Top of RECORDS FOR PROCESSING
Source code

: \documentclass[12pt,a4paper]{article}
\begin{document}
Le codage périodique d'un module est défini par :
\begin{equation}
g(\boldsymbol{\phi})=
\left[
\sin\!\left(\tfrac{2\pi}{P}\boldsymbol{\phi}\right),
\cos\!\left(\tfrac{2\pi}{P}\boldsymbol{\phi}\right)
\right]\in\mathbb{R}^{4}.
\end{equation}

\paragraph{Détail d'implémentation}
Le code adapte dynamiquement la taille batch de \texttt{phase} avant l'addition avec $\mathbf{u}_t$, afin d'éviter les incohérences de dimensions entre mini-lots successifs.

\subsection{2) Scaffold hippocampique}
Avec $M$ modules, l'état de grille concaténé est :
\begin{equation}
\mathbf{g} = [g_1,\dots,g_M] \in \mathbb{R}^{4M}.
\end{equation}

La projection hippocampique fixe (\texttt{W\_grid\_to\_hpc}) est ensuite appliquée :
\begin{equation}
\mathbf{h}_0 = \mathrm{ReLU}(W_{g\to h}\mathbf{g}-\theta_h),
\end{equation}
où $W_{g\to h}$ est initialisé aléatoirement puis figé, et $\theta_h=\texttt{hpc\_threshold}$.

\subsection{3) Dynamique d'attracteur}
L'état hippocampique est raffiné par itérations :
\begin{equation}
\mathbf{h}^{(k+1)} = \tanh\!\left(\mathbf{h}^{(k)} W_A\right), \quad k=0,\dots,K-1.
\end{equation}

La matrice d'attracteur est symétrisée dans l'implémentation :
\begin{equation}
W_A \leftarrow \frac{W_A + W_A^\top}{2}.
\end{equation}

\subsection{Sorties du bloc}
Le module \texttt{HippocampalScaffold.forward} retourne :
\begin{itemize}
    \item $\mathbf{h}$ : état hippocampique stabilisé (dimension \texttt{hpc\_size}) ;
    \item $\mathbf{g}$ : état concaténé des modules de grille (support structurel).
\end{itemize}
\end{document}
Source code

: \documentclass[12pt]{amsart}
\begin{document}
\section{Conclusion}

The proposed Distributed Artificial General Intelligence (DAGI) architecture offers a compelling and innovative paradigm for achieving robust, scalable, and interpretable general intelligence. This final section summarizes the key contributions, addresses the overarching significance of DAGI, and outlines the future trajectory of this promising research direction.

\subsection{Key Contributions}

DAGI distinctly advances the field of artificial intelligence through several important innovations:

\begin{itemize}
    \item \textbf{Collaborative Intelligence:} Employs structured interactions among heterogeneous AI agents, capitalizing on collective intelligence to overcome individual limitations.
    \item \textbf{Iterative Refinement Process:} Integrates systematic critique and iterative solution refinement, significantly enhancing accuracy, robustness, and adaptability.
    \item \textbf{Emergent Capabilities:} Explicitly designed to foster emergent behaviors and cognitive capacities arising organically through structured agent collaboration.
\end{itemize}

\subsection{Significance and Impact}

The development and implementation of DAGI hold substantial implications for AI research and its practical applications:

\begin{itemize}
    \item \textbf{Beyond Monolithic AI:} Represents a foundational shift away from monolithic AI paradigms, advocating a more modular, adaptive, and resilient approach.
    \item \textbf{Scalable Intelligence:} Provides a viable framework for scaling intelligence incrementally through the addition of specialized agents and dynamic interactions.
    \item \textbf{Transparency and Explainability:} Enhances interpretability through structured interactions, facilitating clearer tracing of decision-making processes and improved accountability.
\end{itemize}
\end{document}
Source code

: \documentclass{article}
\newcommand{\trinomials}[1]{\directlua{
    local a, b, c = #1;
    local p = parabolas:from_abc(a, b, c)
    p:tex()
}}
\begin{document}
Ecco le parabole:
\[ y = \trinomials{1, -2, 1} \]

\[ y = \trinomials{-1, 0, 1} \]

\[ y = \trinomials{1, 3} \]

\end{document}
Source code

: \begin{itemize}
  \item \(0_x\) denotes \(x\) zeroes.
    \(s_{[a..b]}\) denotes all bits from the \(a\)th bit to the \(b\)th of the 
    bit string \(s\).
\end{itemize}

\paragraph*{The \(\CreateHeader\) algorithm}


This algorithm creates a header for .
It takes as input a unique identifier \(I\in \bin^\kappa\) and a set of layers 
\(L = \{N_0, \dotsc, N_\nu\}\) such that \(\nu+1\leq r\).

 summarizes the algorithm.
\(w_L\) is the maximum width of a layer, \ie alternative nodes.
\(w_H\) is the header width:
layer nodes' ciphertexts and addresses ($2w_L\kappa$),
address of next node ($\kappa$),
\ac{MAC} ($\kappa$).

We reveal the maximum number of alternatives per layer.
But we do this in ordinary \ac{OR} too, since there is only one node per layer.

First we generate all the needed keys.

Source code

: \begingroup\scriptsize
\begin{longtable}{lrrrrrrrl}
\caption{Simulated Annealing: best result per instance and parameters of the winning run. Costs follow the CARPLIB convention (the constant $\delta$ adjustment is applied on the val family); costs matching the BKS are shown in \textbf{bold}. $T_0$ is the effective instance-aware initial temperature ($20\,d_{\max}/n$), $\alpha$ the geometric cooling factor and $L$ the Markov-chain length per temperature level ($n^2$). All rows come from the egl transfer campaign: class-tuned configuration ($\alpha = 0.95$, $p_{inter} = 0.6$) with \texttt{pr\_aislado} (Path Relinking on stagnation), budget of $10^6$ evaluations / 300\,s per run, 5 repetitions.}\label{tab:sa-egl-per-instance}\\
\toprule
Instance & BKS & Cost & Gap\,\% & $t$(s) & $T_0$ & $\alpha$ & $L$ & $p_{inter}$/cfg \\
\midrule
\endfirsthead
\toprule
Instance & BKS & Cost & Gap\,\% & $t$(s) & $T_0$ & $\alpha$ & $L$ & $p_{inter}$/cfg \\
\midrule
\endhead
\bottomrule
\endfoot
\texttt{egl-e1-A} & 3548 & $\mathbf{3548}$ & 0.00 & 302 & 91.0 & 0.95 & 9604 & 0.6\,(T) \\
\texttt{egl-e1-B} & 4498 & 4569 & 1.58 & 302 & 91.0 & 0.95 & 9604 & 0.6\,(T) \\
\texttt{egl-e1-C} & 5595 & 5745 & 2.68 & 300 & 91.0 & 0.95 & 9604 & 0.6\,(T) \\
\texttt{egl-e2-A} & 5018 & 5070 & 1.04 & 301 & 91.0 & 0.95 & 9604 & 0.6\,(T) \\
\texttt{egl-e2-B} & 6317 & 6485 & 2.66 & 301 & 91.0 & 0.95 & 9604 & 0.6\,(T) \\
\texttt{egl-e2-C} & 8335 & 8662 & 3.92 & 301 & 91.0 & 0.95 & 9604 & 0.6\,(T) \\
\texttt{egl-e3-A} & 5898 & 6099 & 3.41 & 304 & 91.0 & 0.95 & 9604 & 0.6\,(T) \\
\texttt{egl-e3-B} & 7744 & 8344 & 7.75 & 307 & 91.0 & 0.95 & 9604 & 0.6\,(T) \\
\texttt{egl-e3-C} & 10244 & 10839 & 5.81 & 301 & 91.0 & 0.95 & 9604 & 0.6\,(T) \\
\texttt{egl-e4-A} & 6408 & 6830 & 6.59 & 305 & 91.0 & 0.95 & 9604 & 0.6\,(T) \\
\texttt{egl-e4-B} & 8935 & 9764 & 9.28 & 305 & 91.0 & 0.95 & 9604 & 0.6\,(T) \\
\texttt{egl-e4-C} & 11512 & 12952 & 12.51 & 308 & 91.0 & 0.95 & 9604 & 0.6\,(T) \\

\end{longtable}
Bottom of RECORDS FOR PROCESSING
• EXERCISE DIRECTIONS: Would you return all of the data exactly as given?

• RESULT BELOW:
Source code

: \documentclass[12pt,a4paper]{article}
\begin{document}
Le codage périodique d'un module est défini par :
\begin{equation}
g(\boldsymbol{\phi})=
\left[
\sin\!\left(\tfrac{2\pi}{P}\boldsymbol{\phi}\right),
\cos\!\left(\tfrac{2\pi}{P}\boldsymbol{\phi}\right)
\right]\in\mathbb{R}^{4}.
\end{equation}

\paragraph{Détail d'implémentation}
Le code adapte dynamiquement la taille batch de \texttt{phase} avant l'addition avec $\mathbf{u}_t$, afin d'éviter les incohérences de dimensions entre mini-lots successifs.

\subsection{2) Scaffold hippocampique}
Avec $M$ modules, l'état de grille concaténé est :
\begin{equation}
\mathbf{g} = [g_1,\dots,g_M] \in \mathbb{R}^{4M}.
\end{equation}

La projection hippocampique fixe (\texttt{W\_grid\_to\_hpc}) est ensuite appliquée :
\begin{equation}
\mathbf{h}_0 = \mathrm{ReLU}(W_{g\to h}\mathbf{g}-\theta_h),
\end{equation}
où $W_{g\to h}$ est initialisé aléatoirement puis figé, et $\theta_h=\texttt{hpc\_threshold}$.

\subsection{3) Dynamique d'attracteur}
L'état hippocampique est raffiné par itérations :
\begin{equation}
\mathbf{h}^{(k+1)} = \tanh\!\left(\mathbf{h}^{(k)} W_A\right), \quad k=0,\dots,K-1.
\end{equation}

La matrice d'attracteur est symétrisée dans l'implémentation :
\begin{equation}
W_A \leftarrow \frac{W_A + W_A^\top}{2}.
\end{equation}

\subsection{Sorties du bloc}
Le module \texttt{HippocampalScaffold.forward} retourne :
\begin{itemize}
    \item $\mathbf{h}$ : état hippocampique stabilisé (dimension \texttt{hpc\_size}) ;
    \item $\mathbf{g}$ : état concaténé des modules de grille (support structurel).
\end{itemize}
\end{document}
Source code

: \documentclass[12pt]{amsart}
\begin{document}
\section{Conclusion}

The proposed Distributed Artificial General Intelligence (DAGI) architecture offers a compelling and innovative paradigm for achieving robust, scalable, and interpretable general intelligence. This final section summarizes the key contributions, addresses the overarching significance of DAGI, and outlines the future trajectory of this promising research direction.

\subsection{Key Contributions}

DAGI distinctly advances the field of artificial intelligence through several important innovations:

\begin{itemize}
    \item \textbf{Collaborative Intelligence:} Employs structured interactions among heterogeneous AI agents, capitalizing on collective intelligence to overcome individual limitations.
    \item \textbf{Iterative Refinement Process:} Integrates systematic critique and iterative solution refinement, significantly enhancing accuracy, robustness, and adaptability.
    \item \textbf{Emergent Capabilities:} Explicitly designed to foster emergent behaviors and cognitive capacities arising organically through structured agent collaboration.
\end{itemize}

\subsection{Significance and Impact}

The development and implementation of DAGI hold substantial implications for AI research and its practical applications:

\begin{itemize}
    \item \textbf{Beyond Monolithic AI:} Represents a foundational shift away from monolithic AI paradigms, advocating a more modular, adaptive, and resilient approach.
    \item \textbf{Scalable Intelligence:} Provides a viable framework for scaling intelligence incrementally through the addition of specialized agents and dynamic interactions.
    \item \textbf{Transparency and Explainability:} Enhances interpretability through structured interactions, facilitating clearer tracing of decision-making processes and improved accountability.
\end{itemize}
\end{document}
Source code

: \documentclass{article}
\newcommand{\trinomials}[1]{\directlua{
    local a, b, c = #1;
    local p = parabolas:from_abc(a, b, c)
    p:tex()
}}
\begin{document}
Ecco le parabole:
\[ y = \trinomials{1, -2, 1} \]

\[ y = \trinomials{-1, 0, 1} \]

\[ y = \trinomials{1, 3} \]

\end{document}
Source code

: \begin{itemize}
  \item \(0_x\) denotes \(x\) zeroes.
    \(s_{[a..b]}\) denotes all bits from the \(a\)th bit to the \(b\)th of the 
    bit string \(s\).
\end{itemize}

\paragraph*{The \(\CreateHeader\) algorithm}


This algorithm creates a header for .
It takes as input a unique identifier \(I\in \bin^\kappa\) and a set of layers 
\(L = \{N_0, \dotsc, N_\nu\}\) such that \(\nu+1\leq r\).

 summarizes the algorithm.
\(w_L\) is the maximum width of a layer, \ie alternative nodes.
\(w_H\) is the header width:
layer nodes' ciphertexts and addresses ($2w_L\kappa$),
address of next node ($\kappa$),
\ac{MAC} ($\kappa$).

We reveal the maximum number of alternatives per layer.
But we do this in ordinary \ac{OR} too, since there is only one node per layer.

First we generate all the needed keys.

Source code

: \begingroup\scriptsize
\begin{longtable}{lrrrrrrrl}
\caption{Simulated Annealing: best result per instance and parameters of the winning run. Costs follow the CARPLIB convention (the constant $\delta$ adjustment is applied on the val family); costs matching the BKS are shown in \textbf{bold}. $T_0$ is the effective instance-aware initial temperature ($20\,d_{\max}/n$), $\alpha$ the geometric cooling factor and $L$ the Markov-chain length per temperature level ($n^2$). All rows come from the egl transfer campaign: class-tuned configuration ($\alpha = 0.95$, $p_{inter} = 0.6$) with \texttt{pr\_aislado} (Path Relinking on stagnation), budget of $10^6$ evaluations / 300\,s per run, 5 repetitions.}\label{tab:sa-egl-per-instance}\\
\toprule
Instance & BKS & Cost & Gap\,\% & $t$(s) & $T_0$ & $\alpha$ & $L$ & $p_{inter}$/cfg \\
\midrule
\endfirsthead
\toprule
Instance & BKS & Cost & Gap\,\% & $t$(s) & $T_0$ & $\alpha$ & $L$ & $p_{inter}$/cfg \\
\midrule
\endhead
\bottomrule
\endfoot
\texttt{egl-e1-A} & 3548 & $\mathbf{3548}$ & 0.00 & 302 & 91.0 & 0.95 & 9604 & 0.6\,(T) \\
\texttt{egl-e1-B} & 4498 & 4569 & 1.58 & 302 & 91.0 & 0.95 & 9604 & 0.6\,(T) \\
\texttt{egl-e1-C} & 5595 & 5745 & 2.68 & 300 & 91.0 & 0.95 & 9604 & 0.6\,(T) \\
\texttt{egl-e2-A} & 5018 & 5070 & 1.04 & 301 & 91.0 & 0.95 & 9604 & 0.6\,(T) \\
\texttt{egl-e2-B} & 6317 & 6485 & 2.66 & 301 & 91.0 & 0.95 & 9604 & 0.6\,(T) \\
\texttt{egl-e2-C} & 8335 & 8662 & 3.92 & 301 & 91.0 & 0.95 & 9604 & 0.6\,(T) \\
\texttt{egl-e3-A} & 5898 & 6099 & 3.41 & 304 & 91.0 & 0.95 & 9604 & 0.6\,(T) \\
\texttt{egl-e3-B} & 7744 & 8344 & 7.75 & 307 & 91.0 & 0.95 & 9604 & 0.6\,(T) \\
\texttt{egl-e3-C} & 10244 & 10839 & 5.81 & 301 & 91.0 & 0.95 & 9604 & 0.6\,(T) \\
\texttt{egl-e4-A} & 6408 & 6830 & 6.59 & 305 & 91.0 & 0.95 & 9604 & 0.6\,(T) \\
\texttt{egl-e4-B} & 8935 & 9764 & 9.28 & 305 & 91.0 & 0.95 & 9604 & 0.6\,(T) \\
\texttt{egl-e4-C} & 11512 & 12952 & 12.51 & 308 & 91.0 & 0.95 & 9604 & 0.6\,(T) \\

\end{longtable}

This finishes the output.